**What the task requires:** Find all lines in the records that include the word "after", and copy them out.

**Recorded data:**
►
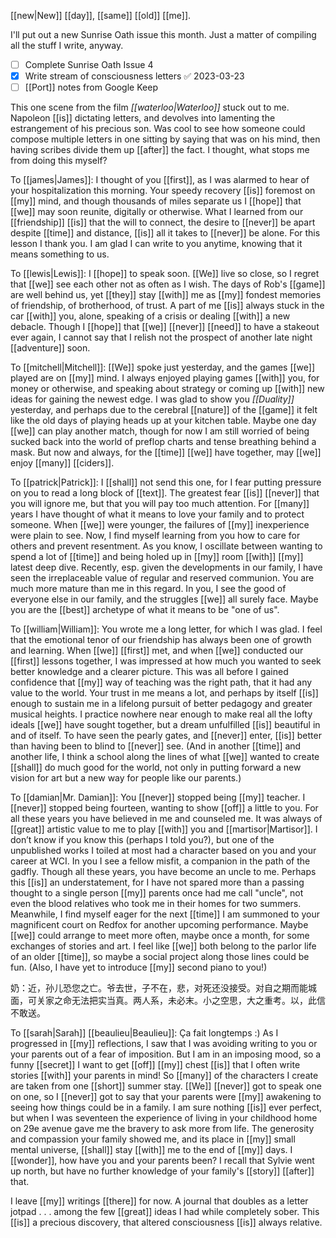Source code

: [[new|New]] [[day]], [[same]] [[old]] [[me]].

I'll put out a new Sunrise Oath issue this month. Just a matter of compiling all the stuff I write, anyway.

- [ ] Complete Sunrise Oath Issue 4
- [x] Write stream of consciousness letters ✅ 2023-03-23
- [ ] [[Port]] notes from Google Keep

This one scene from the film *[[waterloo|Waterloo]]* stuck out to me. Napoleon [[is]] dictating letters, and devolves into lamenting the estrangement of his precious son. Was cool to see how someone could compose multiple letters in one sitting by saying that was on his mind, then having scribes divide them up [[after]] the fact. I thought, what stops me from doing this myself?

To [[james|James]]: I thought of you [[first]], as I was alarmed to hear of your hospitalization this morning. Your speedy recovery [[is]] foremost on [[my]] mind, and though thousands of miles separate us I [[hope]] that [[we]] may soon reunite, digitally or otherwise. What I learned from our [[friendship]] [[is]] that the will to connect, the desire to [[never]] be apart despite [[time]] and distance, [[is]] all it takes to [[never]] be alone. For this lesson I thank you. I am glad I can write to you anytime, knowing that it means something to us.

To [[lewis|Lewis]]: I [[hope]] to speak soon. [[We]] live so close, so I regret that [[we]] see each other not as often as I wish. The days of Rob's [[game]] are well behind us, yet [[they]] stay [[with]] me as [[my]] fondest memories of friendship, of brotherhood, of trust. A part of me [[is]] always stuck in the car [[with]] you, alone, speaking of a crisis or dealing [[with]] a new debacle. Though I [[hope]] that [[we]] [[never]] [[need]] to have a stakeout ever again, I cannot say that I relish not the prospect of another late night [[adventure]] soon.

To [[mitchell|Mitchell]]: [[We]] spoke just yesterday, and the games [[we]] played are on [[my]] mind. I always enjoyed playing games [[with]] you, for money or otherwise, and speaking about strategy or coming up [[with]] new ideas for gaining the newest edge. I was glad to show you *[[Duality]]* yesterday, and perhaps due to the cerebral [[nature]] of the [[game]] it felt like the old days of playing heads up at your kitchen table. Maybe one day [[we]] can play another match, though for now I am still worried of being sucked back into the world of preflop charts and tense breathing behind a mask. But now and always, for the [[time]] [[we]] have together, may [[we]] enjoy [[many]] [[ciders]].

To [[patrick|Patrick]]: I [[shall]] not send this one, for I fear putting pressure on you to read a long block of [[text]]. The greatest fear [[is]] [[never]] that you will ignore me, but that you will pay too much attention. For [[many]] years I have thought of what it means to love your family and to protect someone. When [[we]] were younger, the failures of [[my]] inexperience were plain to see. Now, I find myself learning from you how to care for others and prevent resentment. As you know, I oscillate between wanting to spend a lot of [[time]] and being holed up in [[my]] room [[with]] [[my]] latest deep dive. Recently, esp. given the developments in our family, I have seen the irreplaceable value of regular and reserved communion. You are much more mature than me in this regard. In you, I see the good of everyone else in our family, and the struggles [[we]] all surely face. Maybe you are the [[best]] archetype of what it means to be "one of us". 

To [[william|William]]: You wrote me a long letter, for which I was glad. I feel that the emotional tenor of our friendship has always been one of growth and learning. When [[we]] [[first]] met, and when [[we]] conducted our [[first]] lessons together, I was impressed at how much you wanted to seek better knowledge and a clearer picture. This was all before I gained confidence that [[my]] way of teaching was the right path, that it had any value to the world. Your trust in me means a lot, and perhaps by itself [[is]] enough to sustain me in a lifelong pursuit of better pedagogy and greater musical heights. I practice nowhere near enough to make real all the lofty ideals [[we]] have sought together, but a dream unfulfilled [[is]] beautiful in and of itself. To have seen the pearly gates, and [[never]] enter, [[is]] better than having been to blind to [[never]] see. (And in another [[time]] and another life, I think a school along the lines of what [[we]] wanted to create [[shall]] do much good for the world, not only in putting forward a new vision for art but a new way for people like our parents.)

To [[damian|Mr. Damian]]: You [[never]] stopped being [[my]] teacher. I [[never]] stopped being fourteen, wanting to show [[off]] a little to you. For all these years you have believed in me and counseled me. It was always of [[great]] artistic value to me to play [[with]] you and [[martisor|Martisor]]. I don’t know if you know this (perhaps I told you?), but one of the unpublished works I toiled at most had a character based on you and your career at WCI. In you I see a fellow misfit, a companion in the path of the gadfly. Though all these years, you have become an uncle to me. Perhaps this [[is]] an understatement, for I have not spared more than a passing thought to a single person [[my]] parents once had me call "uncle", not even the blood relatives who took me in their homes for two summers. Meanwhile, I find myself eager for the next [[time]] I am summoned to your magnificent court on Redfox for another upcoming performance. Maybe [[we]] could arrange to meet more often, maybe once a month, for some exchanges of stories and art. I feel like [[we]] both belong to the parlor life of an older [[time]], so maybe a social project along those lines could be fun. (Also, I have yet to introduce [[my]] second piano to you!)

奶：近，孙儿恐您之亡。爷去世，子不在，悲，对死还没接受。对自之期而能城面，可关家之命无法把实当真。两人系，未必末。小之空思，大之重考。以，此信不敢送。

To [[sarah|Sarah]] [[beaulieu|Beaulieu]]: Ça fait longtemps :) As I progressed in [[my]] reflections, I saw that I was avoiding writing to you or your parents out of a fear of imposition. But I am in an imposing mood, so a funny [[secret]] I want to get [[off]] [[my]] chest [[is]] that I often write stories [[with]] your parents in mind! So [[many]] of the characters I create are taken from one [[short]] summer stay. [[We]] [[never]] got to speak one on one, so I [[never]] got to say that your parents were [[my]] awakening to seeing how things could be in a family. I am sure nothing [[is]] ever perfect, but when I was seventeen the experience of living in your childhood home on 29e avenue gave me the bravery to ask more from life. The generosity and compassion your family showed me, and its place in [[my]] small mental universe, [[shall]] stay [[with]] me to the end of [[my]] days. I [[wonder]], how have you and your parents been? I recall that Sylvie went up north, but have no further knowledge of your family's [[story]] [[after]] that.

I leave [[my]] writings [[there]] for now. A journal that doubles as a letter jotpad . . . among the few [[great]] ideas I had while completely sober. This [[is]] a precious discovery, that altered consciousness [[is]] always relative.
◄
**Your response:**
This one scene from the film *[[waterloo|Waterloo]]* stuck out to me. Napoleon [[is]] dictating letters, and devolves into lamenting the estrangement of his precious son. Was cool to see how someone could compose multiple letters in one sitting by saying that was on his mind, then having scribes divide them up [[after]] the fact. I thought, what stops me from doing this myself?
To [[sarah|Sarah]] [[beaulieu|Beaulieu]]: Ça fait longtemps :) As I progressed in [[my]] reflections, I saw that I was avoiding writing to you or your parents out of a fear of imposition. But I am in an imposing mood, so a funny [[secret]] I want to get [[off]] [[my]] chest [[is]] that I often write stories [[with]] your parents in mind! So [[many]] of the characters I create are taken from one [[short]] summer stay. [[We]] [[never]] got to speak one on one, so I [[never]] got to say that your parents were [[my]] awakening to seeing how things could be in a family. I am sure nothing [[is]] ever perfect, but when I was seventeen the experience of living in your childhood home on 29e avenue gave me the bravery to ask more from life. The generosity and compassion your family showed me, and its place in [[my]] small mental universe, [[shall]] stay [[with]] me to the end of [[my]] days. I [[wonder]], how have you and your parents been? I recall that Sylvie went up north, but have no further knowledge of your family's [[story]] [[after]] that.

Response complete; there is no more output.